Stored data entries
------------------------------------------------

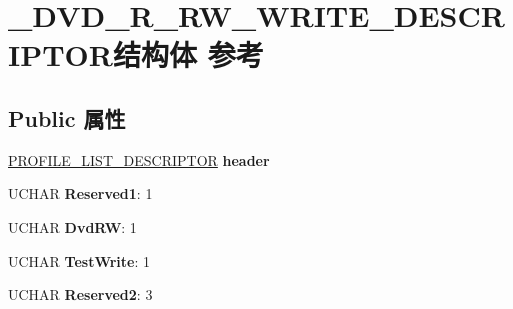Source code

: \hypertarget{struct___d_v_d___r___r_w___w_r_i_t_e___d_e_s_c_r_i_p_t_o_r}{}\section{\+\_\+\+D\+V\+D\+\_\+\+R\+\_\+\+R\+W\+\_\+\+W\+R\+I\+T\+E\+\_\+\+D\+E\+S\+C\+R\+I\+P\+T\+O\+R结构体 参考}
\label{struct___d_v_d___r___r_w___w_r_i_t_e___d_e_s_c_r_i_p_t_o_r}
\subsection*{Public 属性}
\begin{DoxyCompactItemize}
\item 
\mbox{\label{struct___d_v_d___r___r_w___w_r_i_t_e___d_e_s_c_r_i_p_t_o_r_a381c056ff09b5fce1147a8a1fab54fcb}} 
\hyperlink{struct___p_r_o_f_i_l_e___l_i_s_t___d_e_s_c_r_i_p_t_o_r}{P\+R\+O\+F\+I\+L\+E\+\_\+\+L\+I\+S\+T\+\_\+\+D\+E\+S\+C\+R\+I\+P\+T\+OR} {\bfseries header}
\item 
\mbox{\label{struct___d_v_d___r___r_w___w_r_i_t_e___d_e_s_c_r_i_p_t_o_r_a77b1079d2a217b3d2de7014ab3dc5066}} 
U\+C\+H\+AR {\bfseries Reserved1}\+: 1
\item 
\mbox{\label{struct___d_v_d___r___r_w___w_r_i_t_e___d_e_s_c_r_i_p_t_o_r_a677a2be5b4b4bea549f9ccf0668e8183}} 
U\+C\+H\+AR {\bfseries Dvd\+RW}\+: 1
\item 
\mbox{\label{struct___d_v_d___r___r_w___w_r_i_t_e___d_e_s_c_r_i_p_t_o_r_a3d3794682d927484d71bf23548ab598b}} 
U\+C\+H\+AR {\bfseries Test\+Write}\+: 1
\item 
\mbox{\label{struct___d_v_d___r___r_w___w_r_i_t_e___d_e_s_c_r_i_p_t_o_r_a5b3f5b042a95b2f7c5e48563d0dc7444}} 
U\+C\+H\+AR {\bfseries Reserved2}\+: 3
\item 
\mbox{\label{struct___d_v_d___r___r_w___w_r_i_t_e___d_e_s_c_r_i_p_t_o_r_abc8ac7eacd0344e5754c964f208e4a44}} 

\end{DoxyCompactItemize}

------------------------------------------------

■ Work task: Check each line of these records for the string "bfseries" and state only how many lines have it.

■ Exercise solution: 5